Ovarian cancer is very difficult to detect because the ovaries are very deep, between all kinds of other organs. Doctors sometimes do not see that there is a problem. Yet you can detect this cancer if you listen carefully to your body. There is no magic test to quickly detect this deadly cancer. There are six symptoms that can be discovered long before this cancer kills. Yet the signs that may indicate ovarian cancer are often overlooked by doctors. This is because they are very common in women and can also indicate other diseases. Ovarian cancer is very deadly and therefore it is very important to pay close attention to the early signs. You can pay attention to the basic symptoms that can save your life. Ovarian cancer usually occurs between the ages of 50 and 60. With an early diagnosis you have a 90% chance of recovery.
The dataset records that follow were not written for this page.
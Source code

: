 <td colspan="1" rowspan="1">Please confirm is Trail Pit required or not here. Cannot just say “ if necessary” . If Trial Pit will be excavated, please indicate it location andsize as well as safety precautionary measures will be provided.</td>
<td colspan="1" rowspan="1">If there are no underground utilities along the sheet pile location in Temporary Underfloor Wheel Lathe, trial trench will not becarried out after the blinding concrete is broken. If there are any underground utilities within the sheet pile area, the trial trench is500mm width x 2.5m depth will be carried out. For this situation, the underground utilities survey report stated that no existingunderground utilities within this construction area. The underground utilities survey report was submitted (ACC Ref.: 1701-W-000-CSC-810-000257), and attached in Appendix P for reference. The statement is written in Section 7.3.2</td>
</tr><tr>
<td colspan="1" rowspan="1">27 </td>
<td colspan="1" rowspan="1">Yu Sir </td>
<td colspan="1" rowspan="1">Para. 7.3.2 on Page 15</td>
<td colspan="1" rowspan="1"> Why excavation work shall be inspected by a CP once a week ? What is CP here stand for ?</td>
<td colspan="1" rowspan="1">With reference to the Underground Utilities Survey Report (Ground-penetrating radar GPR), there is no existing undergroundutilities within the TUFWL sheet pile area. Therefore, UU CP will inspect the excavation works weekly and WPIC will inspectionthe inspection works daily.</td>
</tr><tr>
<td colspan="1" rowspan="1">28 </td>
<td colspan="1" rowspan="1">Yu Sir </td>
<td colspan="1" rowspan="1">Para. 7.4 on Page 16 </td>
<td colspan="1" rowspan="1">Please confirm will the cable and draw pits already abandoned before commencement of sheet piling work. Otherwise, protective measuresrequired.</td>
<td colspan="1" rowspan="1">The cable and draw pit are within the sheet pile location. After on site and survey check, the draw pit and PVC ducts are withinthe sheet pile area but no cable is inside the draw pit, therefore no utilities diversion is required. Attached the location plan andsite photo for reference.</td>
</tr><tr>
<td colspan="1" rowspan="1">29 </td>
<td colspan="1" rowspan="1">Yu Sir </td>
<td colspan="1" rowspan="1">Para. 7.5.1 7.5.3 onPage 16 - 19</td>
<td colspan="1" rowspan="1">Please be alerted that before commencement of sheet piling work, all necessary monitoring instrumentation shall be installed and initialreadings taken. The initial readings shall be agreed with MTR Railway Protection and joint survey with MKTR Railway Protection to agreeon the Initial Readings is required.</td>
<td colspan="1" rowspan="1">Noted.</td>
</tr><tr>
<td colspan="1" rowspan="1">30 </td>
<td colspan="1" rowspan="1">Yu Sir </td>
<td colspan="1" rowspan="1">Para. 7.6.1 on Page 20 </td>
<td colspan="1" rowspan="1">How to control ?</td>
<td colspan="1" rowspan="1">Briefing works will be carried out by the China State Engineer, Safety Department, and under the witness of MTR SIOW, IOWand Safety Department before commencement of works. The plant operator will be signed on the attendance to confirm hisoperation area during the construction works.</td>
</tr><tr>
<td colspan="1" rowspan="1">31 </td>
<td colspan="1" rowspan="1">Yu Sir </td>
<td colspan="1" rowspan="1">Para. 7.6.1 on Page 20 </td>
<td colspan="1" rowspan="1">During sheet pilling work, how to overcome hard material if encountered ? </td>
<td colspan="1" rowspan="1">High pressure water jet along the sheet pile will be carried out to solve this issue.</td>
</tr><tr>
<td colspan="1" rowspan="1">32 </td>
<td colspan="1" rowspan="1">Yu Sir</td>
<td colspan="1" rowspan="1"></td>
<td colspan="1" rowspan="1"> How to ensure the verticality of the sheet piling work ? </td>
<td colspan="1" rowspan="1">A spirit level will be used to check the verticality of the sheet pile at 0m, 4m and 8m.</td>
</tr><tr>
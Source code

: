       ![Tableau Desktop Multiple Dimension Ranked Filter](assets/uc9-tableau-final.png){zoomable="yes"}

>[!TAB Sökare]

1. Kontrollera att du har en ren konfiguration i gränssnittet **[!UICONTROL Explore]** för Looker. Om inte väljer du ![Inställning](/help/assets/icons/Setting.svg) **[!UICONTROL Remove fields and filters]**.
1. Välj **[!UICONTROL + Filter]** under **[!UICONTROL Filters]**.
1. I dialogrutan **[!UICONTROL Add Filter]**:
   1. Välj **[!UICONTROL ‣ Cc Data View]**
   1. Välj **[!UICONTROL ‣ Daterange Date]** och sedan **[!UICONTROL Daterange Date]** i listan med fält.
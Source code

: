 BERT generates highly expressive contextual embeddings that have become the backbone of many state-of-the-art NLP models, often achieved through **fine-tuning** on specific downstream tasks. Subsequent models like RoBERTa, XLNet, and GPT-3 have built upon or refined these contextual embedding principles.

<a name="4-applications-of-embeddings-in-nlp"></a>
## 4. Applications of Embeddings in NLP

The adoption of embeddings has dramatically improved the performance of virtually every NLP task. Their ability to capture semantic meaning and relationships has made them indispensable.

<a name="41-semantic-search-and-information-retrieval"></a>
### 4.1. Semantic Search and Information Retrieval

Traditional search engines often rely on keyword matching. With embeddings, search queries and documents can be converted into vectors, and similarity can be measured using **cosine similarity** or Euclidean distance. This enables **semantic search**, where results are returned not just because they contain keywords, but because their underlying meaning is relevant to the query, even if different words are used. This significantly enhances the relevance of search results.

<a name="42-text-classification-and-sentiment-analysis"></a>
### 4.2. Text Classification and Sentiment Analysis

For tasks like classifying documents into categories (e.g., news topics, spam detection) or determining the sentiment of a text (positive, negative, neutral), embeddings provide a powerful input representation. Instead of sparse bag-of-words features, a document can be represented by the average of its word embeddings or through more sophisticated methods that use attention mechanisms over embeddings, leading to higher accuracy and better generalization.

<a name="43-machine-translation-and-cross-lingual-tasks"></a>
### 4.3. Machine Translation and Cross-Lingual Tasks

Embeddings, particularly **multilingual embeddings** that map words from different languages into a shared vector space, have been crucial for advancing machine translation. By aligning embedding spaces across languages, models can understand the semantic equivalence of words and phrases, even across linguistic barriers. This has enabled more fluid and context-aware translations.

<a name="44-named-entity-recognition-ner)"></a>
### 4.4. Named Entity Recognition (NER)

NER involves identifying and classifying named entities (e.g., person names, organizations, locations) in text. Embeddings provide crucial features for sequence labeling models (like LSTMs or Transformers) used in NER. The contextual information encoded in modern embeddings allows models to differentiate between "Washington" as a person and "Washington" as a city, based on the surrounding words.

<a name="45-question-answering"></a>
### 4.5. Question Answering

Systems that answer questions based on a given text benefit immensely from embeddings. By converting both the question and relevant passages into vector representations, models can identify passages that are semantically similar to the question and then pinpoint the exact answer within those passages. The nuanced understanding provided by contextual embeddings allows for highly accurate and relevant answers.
If you get there late, the chance drops to 20 to 30%. An early diagnosis is therefore of vital importance.

Symptoms

  • are swollen: there is a strong suspicion that the ovaries will secrete certain substances into the abdomen that slow down intestinal function. If things remain in your intestines, you will swell
  • fatter belly
  • stomach ache
  • pelvic pain
  • eating becomes difficult
  • you quickly feel full

These basic symptoms alone do not make you think of ovarian cancer but of many other conditions. Everyone has these symptoms from time to time. So don’t immediately think that you have ovarian cancer, because you probably don’t have it. But if one symptom persists for at least a few weeks and it is also new, it may indicate ovarian cancer. You don’t have to have all six. But you should definitely get tested for all six symptoms. If the examination is normal, you can wait a few weeks. But if the symptoms persist, other investigations usually follow.

To research

You should definitely talk to your doctor about the symptoms if you think you have them. You should also request an examination, more specifically an ultrasound. Usually the doctor does not initially think of ovarian cancer and an initial diagnosis is usually wrong. After a thorough physical examination, with anamnesis, an ultrasound would be wise for these symptoms. It is very easy to detect growths using an ultrasound. Large growths can be detected quickly, unlike small ones. It’s important because ultrasounds can save lives. You have a much better chance of surviving if you catch it early. If the cyst has grown too large, the doctors can no longer keep up.

Therapy

If you get there early you have several options. The most commonly used treatments are surgery or drug treatment. Sometimes a combination of both is also opted for. If the diagnosis is made early enough, only one of the two fallopian tubes may need to be removed and the other may remain in place. This way there is still a chance that you can still have children.